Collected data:
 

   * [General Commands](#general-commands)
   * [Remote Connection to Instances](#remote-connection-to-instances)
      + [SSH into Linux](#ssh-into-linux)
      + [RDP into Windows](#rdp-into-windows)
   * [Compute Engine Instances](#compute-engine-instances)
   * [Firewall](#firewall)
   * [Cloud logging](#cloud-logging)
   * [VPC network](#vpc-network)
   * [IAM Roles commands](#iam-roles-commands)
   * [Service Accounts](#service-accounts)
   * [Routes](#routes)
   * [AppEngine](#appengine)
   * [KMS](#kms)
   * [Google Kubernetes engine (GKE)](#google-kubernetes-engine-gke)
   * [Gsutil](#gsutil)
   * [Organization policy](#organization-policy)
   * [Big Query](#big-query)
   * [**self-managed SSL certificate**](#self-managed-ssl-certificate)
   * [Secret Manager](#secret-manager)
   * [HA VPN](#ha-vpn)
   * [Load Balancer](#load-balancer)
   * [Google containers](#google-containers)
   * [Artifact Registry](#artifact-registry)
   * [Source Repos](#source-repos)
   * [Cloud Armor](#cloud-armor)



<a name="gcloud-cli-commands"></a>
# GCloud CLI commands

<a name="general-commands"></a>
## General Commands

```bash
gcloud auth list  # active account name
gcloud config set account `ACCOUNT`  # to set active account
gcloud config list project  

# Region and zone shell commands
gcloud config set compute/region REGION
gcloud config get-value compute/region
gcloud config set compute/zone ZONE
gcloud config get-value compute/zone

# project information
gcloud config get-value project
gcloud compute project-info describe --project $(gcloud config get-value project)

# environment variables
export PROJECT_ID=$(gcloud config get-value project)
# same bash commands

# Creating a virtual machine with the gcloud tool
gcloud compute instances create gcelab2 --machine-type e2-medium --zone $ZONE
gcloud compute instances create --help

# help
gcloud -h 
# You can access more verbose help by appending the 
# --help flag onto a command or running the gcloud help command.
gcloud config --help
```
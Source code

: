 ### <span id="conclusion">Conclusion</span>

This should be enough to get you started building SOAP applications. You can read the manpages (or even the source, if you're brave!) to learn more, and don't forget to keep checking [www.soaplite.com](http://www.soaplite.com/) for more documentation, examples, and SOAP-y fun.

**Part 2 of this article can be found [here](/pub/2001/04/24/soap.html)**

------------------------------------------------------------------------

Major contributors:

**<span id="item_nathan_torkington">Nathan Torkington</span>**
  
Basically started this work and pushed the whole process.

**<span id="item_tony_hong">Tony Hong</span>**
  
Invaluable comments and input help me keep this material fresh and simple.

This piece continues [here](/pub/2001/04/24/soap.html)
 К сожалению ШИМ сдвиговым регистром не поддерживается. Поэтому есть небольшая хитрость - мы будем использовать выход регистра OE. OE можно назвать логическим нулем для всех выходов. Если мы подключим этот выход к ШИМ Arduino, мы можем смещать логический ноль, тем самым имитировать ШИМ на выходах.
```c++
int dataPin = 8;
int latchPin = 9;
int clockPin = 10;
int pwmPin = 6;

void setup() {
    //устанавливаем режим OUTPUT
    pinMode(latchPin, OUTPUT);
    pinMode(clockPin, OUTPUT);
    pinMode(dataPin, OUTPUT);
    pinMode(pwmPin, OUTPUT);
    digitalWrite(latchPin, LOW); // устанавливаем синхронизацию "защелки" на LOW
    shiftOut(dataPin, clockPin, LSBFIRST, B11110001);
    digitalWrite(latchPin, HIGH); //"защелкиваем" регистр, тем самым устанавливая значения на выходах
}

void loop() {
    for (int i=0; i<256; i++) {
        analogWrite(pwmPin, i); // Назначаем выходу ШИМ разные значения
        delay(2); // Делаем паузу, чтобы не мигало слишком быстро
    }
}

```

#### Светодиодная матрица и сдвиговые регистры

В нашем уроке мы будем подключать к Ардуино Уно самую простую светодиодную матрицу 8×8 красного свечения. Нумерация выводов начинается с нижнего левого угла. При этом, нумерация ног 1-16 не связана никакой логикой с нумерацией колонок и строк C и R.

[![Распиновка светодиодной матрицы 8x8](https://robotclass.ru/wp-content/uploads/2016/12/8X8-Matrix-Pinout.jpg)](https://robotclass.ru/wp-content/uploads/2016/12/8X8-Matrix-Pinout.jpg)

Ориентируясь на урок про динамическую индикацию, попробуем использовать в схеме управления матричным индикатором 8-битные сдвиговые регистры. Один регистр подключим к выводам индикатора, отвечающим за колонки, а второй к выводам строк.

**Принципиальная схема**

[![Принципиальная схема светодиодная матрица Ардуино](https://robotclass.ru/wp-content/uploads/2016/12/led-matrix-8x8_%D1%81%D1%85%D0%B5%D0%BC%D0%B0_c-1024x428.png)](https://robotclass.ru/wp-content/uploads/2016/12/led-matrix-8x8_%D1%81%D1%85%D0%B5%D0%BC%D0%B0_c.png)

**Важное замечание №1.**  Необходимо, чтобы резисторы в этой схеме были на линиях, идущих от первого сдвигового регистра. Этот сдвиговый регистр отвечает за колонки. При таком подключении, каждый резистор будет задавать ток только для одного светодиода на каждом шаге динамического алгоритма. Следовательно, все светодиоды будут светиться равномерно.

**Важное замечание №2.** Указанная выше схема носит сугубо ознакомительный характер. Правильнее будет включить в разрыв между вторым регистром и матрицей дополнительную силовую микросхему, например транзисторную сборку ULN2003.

_Task statement_
Would you filter the records and copy each line that contains the word "матрица"?

_The completed task_
#### Светодиодная матрица и сдвиговые регистры
[![Принципиальная схема светодиодная матрица Ардуино](https://robotclass.ru/wp-content/uploads/2016/12/led-matrix-8x8_%D1%81%D1%85%D0%B5%D0%BC%D0%B0_c-1024x428.png)](https://robotclass.ru/wp-content/uploads/2016/12/led-matrix-8x8_%D1%81%D1%85%D0%B5%D0%BC%D0%B0_c.png)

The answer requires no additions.